Paddy Bevin and Wouter Wippert got late call-ups, and will join Dylan van Baarle, Sebastian Langeveld, Will Clarke, Tom Scully, Tom Van Asbroeck and Ryan Mullen at the start. And although the losses of Vanmarcke and Phinney present challenges, the team isn’t lacking opportunity. Van Baarle finished fourth Sunday, and Langeveld displayed excellent form until a late mechanical.
“I think we proved last week with Dylan that we can do well regardless. Last week we raced for the podium, and it would have been the same with Sep,” sport director Ken Vanmarcke said. “This race suits Dylan maybe better than the Tour of Flanders. The same with Sebastian. He has so much experience and he’s in really good shape.”
For Van Baarle, Roubaix is another chance to build on a classics foundation he’s crafting stone by stone.

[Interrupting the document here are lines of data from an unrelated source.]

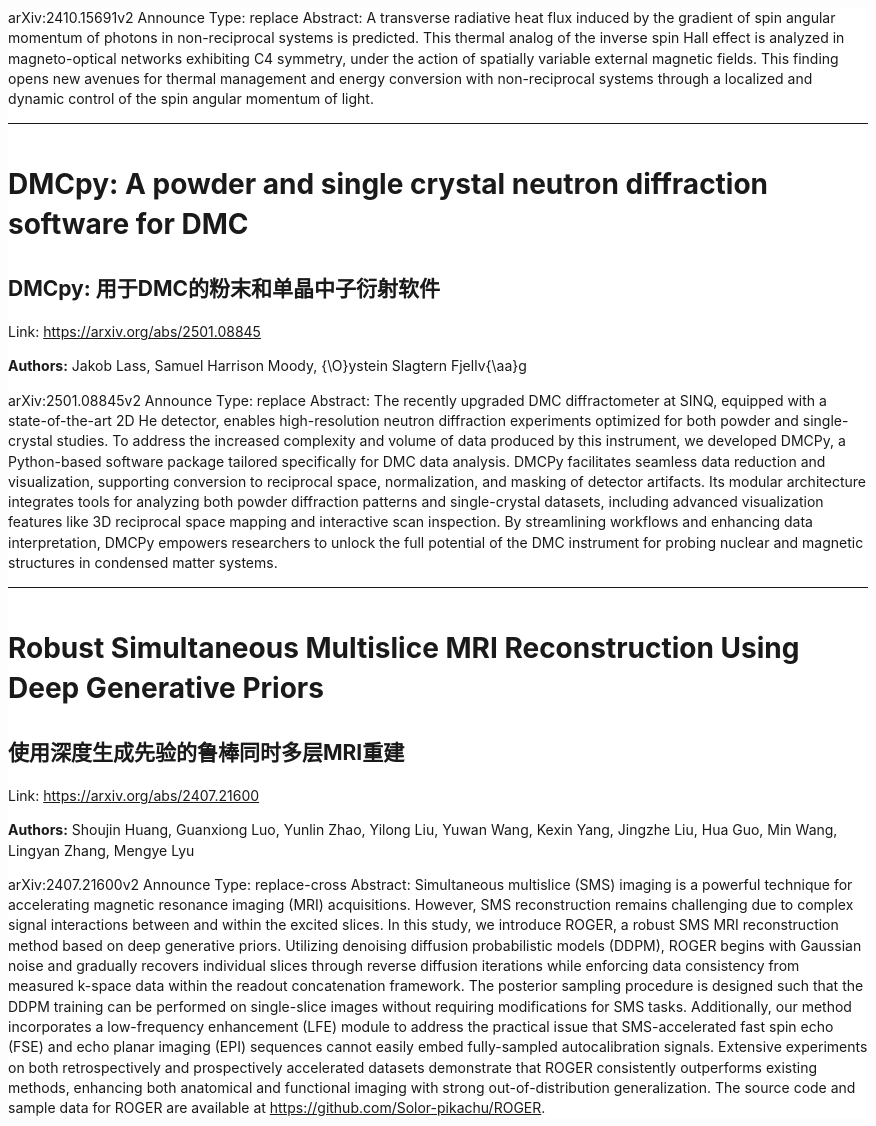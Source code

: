 arXiv:2410.15691v2 Announce Type: replace 
Abstract: A transverse radiative heat flux induced by the gradient of spin angular momentum of photons in non-reciprocal systems is predicted. This thermal analog of the inverse spin Hall effect is analyzed in magneto-optical networks exhibiting C4 symmetry, under the action of spatially variable external magnetic fields. This finding opens new avenues for thermal management and energy conversion with non-reciprocal systems through a localized and dynamic control of the spin angular momentum of light.


---
# DMCpy: A powder and single crystal neutron diffraction software for DMC

## DMCpy: 用于DMC的粉末和单晶中子衍射软件

Link: https://arxiv.org/abs/2501.08845

**Authors:** Jakob Lass, Samuel Harrison Moody, {\O}ystein Slagtern Fjellv{\aa}g

arXiv:2501.08845v2 Announce Type: replace 
Abstract: The recently upgraded DMC diffractometer at SINQ, equipped with a state-of-the-art 2D He detector, enables high-resolution neutron diffraction experiments optimized for both powder and single-crystal studies. To address the increased complexity and volume of data produced by this instrument, we developed DMCPy, a Python-based software package tailored specifically for DMC data analysis. DMCPy facilitates seamless data reduction and visualization, supporting conversion to reciprocal space, normalization, and masking of detector artifacts. Its modular architecture integrates tools for analyzing both powder diffraction patterns and single-crystal datasets, including advanced visualization features like 3D reciprocal space mapping and interactive scan inspection. By streamlining workflows and enhancing data interpretation, DMCPy empowers researchers to unlock the full potential of the DMC instrument for probing nuclear and magnetic structures in condensed matter systems.


---
# Robust Simultaneous Multislice MRI Reconstruction Using Deep Generative Priors

## 使用深度生成先验的鲁棒同时多层MRI重建

Link: https://arxiv.org/abs/2407.21600

**Authors:** Shoujin Huang, Guanxiong Luo, Yunlin Zhao, Yilong Liu, Yuwan Wang, Kexin Yang, Jingzhe Liu, Hua Guo, Min Wang, Lingyan Zhang, Mengye Lyu

arXiv:2407.21600v2 Announce Type: replace-cross 
Abstract: Simultaneous multislice (SMS) imaging is a powerful technique for accelerating magnetic resonance imaging (MRI) acquisitions. However, SMS reconstruction remains challenging due to complex signal interactions between and within the excited slices. In this study, we introduce ROGER, a robust SMS MRI reconstruction method based on deep generative priors. Utilizing denoising diffusion probabilistic models (DDPM), ROGER begins with Gaussian noise and gradually recovers individual slices through reverse diffusion iterations while enforcing data consistency from measured k-space data within the readout concatenation framework. The posterior sampling procedure is designed such that the DDPM training can be performed on single-slice images without requiring modifications for SMS tasks. Additionally, our method incorporates a low-frequency enhancement (LFE) module to address the practical issue that SMS-accelerated fast spin echo (FSE) and echo planar imaging (EPI) sequences cannot easily embed fully-sampled autocalibration signals. Extensive experiments on both retrospectively and prospectively accelerated datasets demonstrate that ROGER consistently outperforms existing methods, enhancing both anatomical and functional imaging with strong out-of-distribution generalization. The source code and sample data for ROGER are available at https://github.com/Solor-pikachu/ROGER.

“We have to go with the same mindset as we did the other classics. We have still a very strong team and I think we can still do something in France,” Van Baarle said. “Normally I would say Flanders suits me better, but in Flanders on the steep climbs I struggled a little. Maybe this year Roubaix suits me better. Last year I felt good, but I was behind some crashes and I was always racing from the back. If that doesn’t happen this year, then we can have a good result I think.”
Langeveld will be making his tenth start at Paris-Roubaix, while Scully and Bevin make their debut. What’s Langeveld been telling the rookies?
“Go in there open minded. Tire pressure is a discussion or issue. They key thing is the same as all the classics — knowledge of the parcours, positioning at the right moment. That’s the most important thing for everybody,” Langeveld said. “Flanders is also an endurance race, but Roubaix… without bad luck and with a little bit of condition and form, everyone arrives where they belong. Without bad luck, it’s a really honest race.
“Missing Sep, it’s a big loss,” Langeveld admitted. “But we showed in Flanders that we are, as a team, we’re fit. Everybody made a big improvement compared to last year. I had a mechanical in Flanders. I was on a good day. So… I’m confident that Dylan and I will be up there. The way we’re going to race? We have to see what the wind does. It’s Boonen’s last Roubaix, that could be a factor on the strategy when you have a whole team riding for him like Quick-Step. But we’ve got to wait until Saturday to talk tactics.”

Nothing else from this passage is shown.